Ecco, dobbiamo in tutti i modi rafforzare la cultura non armata, i tempi sono maturi e lo stato gravissimo delle questioni geopolitiche deve funzionare da esortazione inderogabile. Ogni iniziativa istituzionale e culturale nella direzione di una convivenza pacifica e inclusiva va incoraggiata.
Vi lascio con un link ad una bella iniziativa ma sono sicura ce ne siano molte altre sul territorio poco conosciute, contattateci se volete e PeaceLink darà ad esse visibilità con un articolo. Quella che ho incontrato io sul web è una Campagna “Un’altra difesa è possibile” promossa da Conferenza Nazionale Enti di Servizio Civile, Forum Nazionale per il Servizio Civile, Rete della Pace, Rete Italiana per il Disarmo, Sbilanciamoci!, Tavolo Interventi Civili di Pace.
Hanno raccolto le firme necessarie e presentato una proposta di legge al Parlamento affinché dirotti maggiori risorse economiche e umane a sostegno delle varie forme di difesa civile non armata e nonviolenta come il Servizio Civile universale, la Protezione civile, i Corpi civili di pace, un Istituto di ricerca per la risoluzione nonviolenta dei conflitti, e l'istituzione di un Dipartimento per la difesa civile non armata e nonviolenta.
Le nostre Forze Armate, oggi, sono chiamate ad operare sotto l'egida delle Organizzazioni internazionali di riferimento, ONU, NATO e Unione Europea, in numerose aree del mondo caratterizzate da crisi e instabilità di governo. Io spero che ritrovino una guida istituzionale che dia la precedenza allo spirito democratico (art.52 della Costituzione) invece che alla conquista di altri territori e potere economico, una guida che sappia affermare una maggiore autonomia delle nostre Forze Armate rispetto agli apparati intergovernativi, che troppo spesso si fanno costrittivi.

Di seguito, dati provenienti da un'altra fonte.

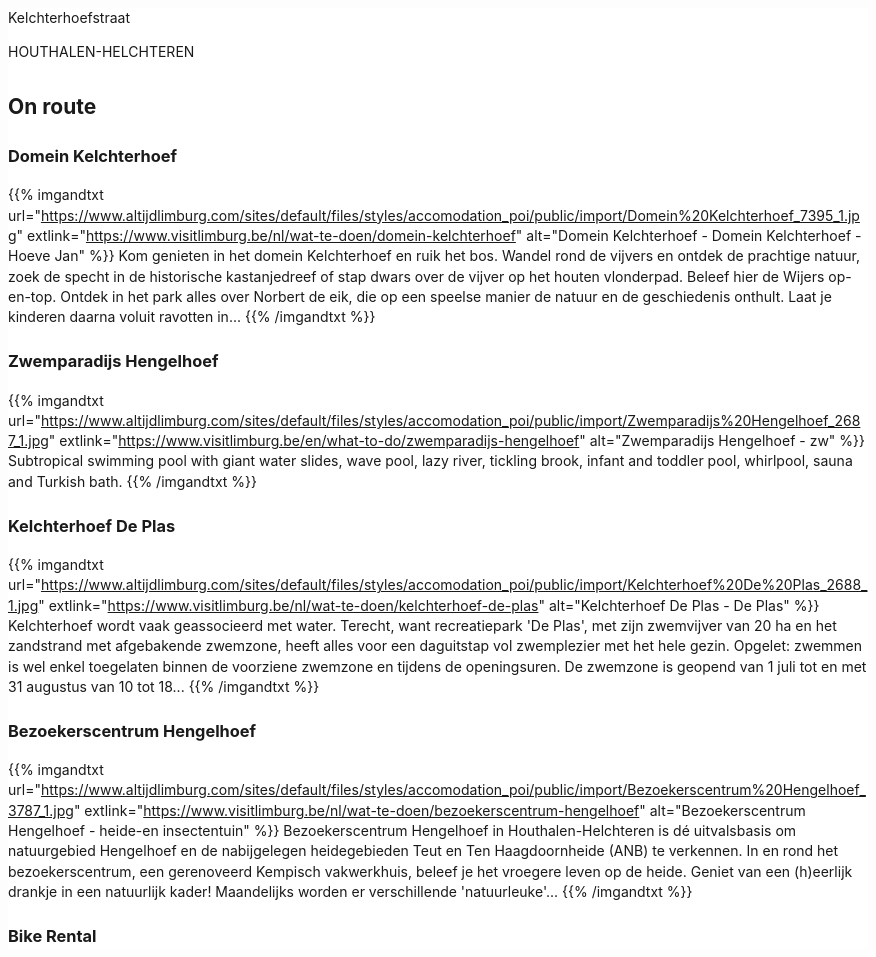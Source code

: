 Kelchterhoefstraat

HOUTHALEN-HELCHTEREN

## On route

### Domein Kelchterhoef

{{% imgandtxt url="https://www.altijdlimburg.com/sites/default/files/styles/accomodation_poi/public/import/Domein%20Kelchterhoef_7395_1.jpg" extlink="https://www.visitlimburg.be/nl/wat-te-doen/domein-kelchterhoef" alt="Domein Kelchterhoef - Domein Kelchterhoef - Hoeve Jan" %}}
Kom genieten in het domein Kelchterhoef en ruik het bos. Wandel rond de vijvers en ontdek de prachtige natuur, zoek de specht in de historische kastanjedreef of stap dwars over de vijver op het houten vlonderpad. Beleef hier de Wijers op-en-top. Ontdek in het park alles over Norbert de eik, die op een speelse manier de natuur en de geschiedenis onthult. Laat je kinderen daarna voluit ravotten in...
{{% /imgandtxt %}}

### Zwemparadijs Hengelhoef

{{% imgandtxt url="https://www.altijdlimburg.com/sites/default/files/styles/accomodation_poi/public/import/Zwemparadijs%20Hengelhoef_2687_1.jpg" extlink="https://www.visitlimburg.be/en/what-to-do/zwemparadijs-hengelhoef" alt="Zwemparadijs Hengelhoef - zw" %}}
Subtropical swimming pool with giant water slides, wave pool, lazy river, tickling brook, infant and toddler pool, whirlpool, sauna and Turkish bath.
{{% /imgandtxt %}}

### Kelchterhoef De Plas

{{% imgandtxt url="https://www.altijdlimburg.com/sites/default/files/styles/accomodation_poi/public/import/Kelchterhoef%20De%20Plas_2688_1.jpg" extlink="https://www.visitlimburg.be/nl/wat-te-doen/kelchterhoef-de-plas" alt="Kelchterhoef De Plas - De Plas" %}}
Kelchterhoef wordt vaak geassocieerd met water. Terecht, want recreatiepark 'De Plas', met zijn zwemvijver van 20 ha en het zandstrand met afgebakende zwemzone, heeft alles voor een daguitstap vol zwemplezier met het hele gezin. Opgelet: zwemmen is wel enkel toegelaten binnen de voorziene zwemzone en tijdens de openingsuren. De zwemzone is geopend van 1 juli tot en met 31 augustus van 10 tot 18...
{{% /imgandtxt %}}

### Bezoekerscentrum Hengelhoef

{{% imgandtxt url="https://www.altijdlimburg.com/sites/default/files/styles/accomodation_poi/public/import/Bezoekerscentrum%20Hengelhoef_3787_1.jpg" extlink="https://www.visitlimburg.be/nl/wat-te-doen/bezoekerscentrum-hengelhoef" alt="Bezoekerscentrum Hengelhoef - heide-en insectentuin" %}}
Bezoekerscentrum Hengelhoef in Houthalen-Helchteren is dé uitvalsbasis om natuurgebied Hengelhoef en de nabijgelegen heidegebieden Teut en Ten Haagdoornheide (ANB) te verkennen. In en rond het bezoekerscentrum, een gerenoveerd Kempisch vakwerkhuis, beleef je het vroegere leven op de heide. Geniet van een (h)eerlijk drankje in een natuurlijk kader! Maandelijks worden er verschillende 'natuurleuke'...
{{% /imgandtxt %}}

### Bike Rental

Io spero che l'art. 11 della Costituzione torni ad essere interpretato nell'unico modo possibile, perché la limitazione del nostro potere sovrano è lecita solo quando finalizzata a concrete azioni di pace e di giustizia fra le Nazioni, e le missioni di guerra intraprese dopo l'entrata in vigore della nostra Carta più importante hanno procurato solo disastri nel mondo delle cose concrete e nello spirito degli uomini.
Sono altre le strade da percorrere per arrivare ad una convivenza internazionale democratica e pacifica.
Ogni 4 novembre nel celebrare le Forze Armate e i caduti della Prima Guerra Mondiale poniamo l'accento sul lutto che ogni conflitto armato comporta e si faccia finalmente spazio all'impegno sociale nonviolento e non armato, all’educazione alla pace tra i popoli, alla salvaguardia e alla promozione dei principi fondanti il nostro ordinamento, su cui le Forze Armate giurano e che in quanto cittadini italiani siamo tutti chiamati a onorare, ogni giorno.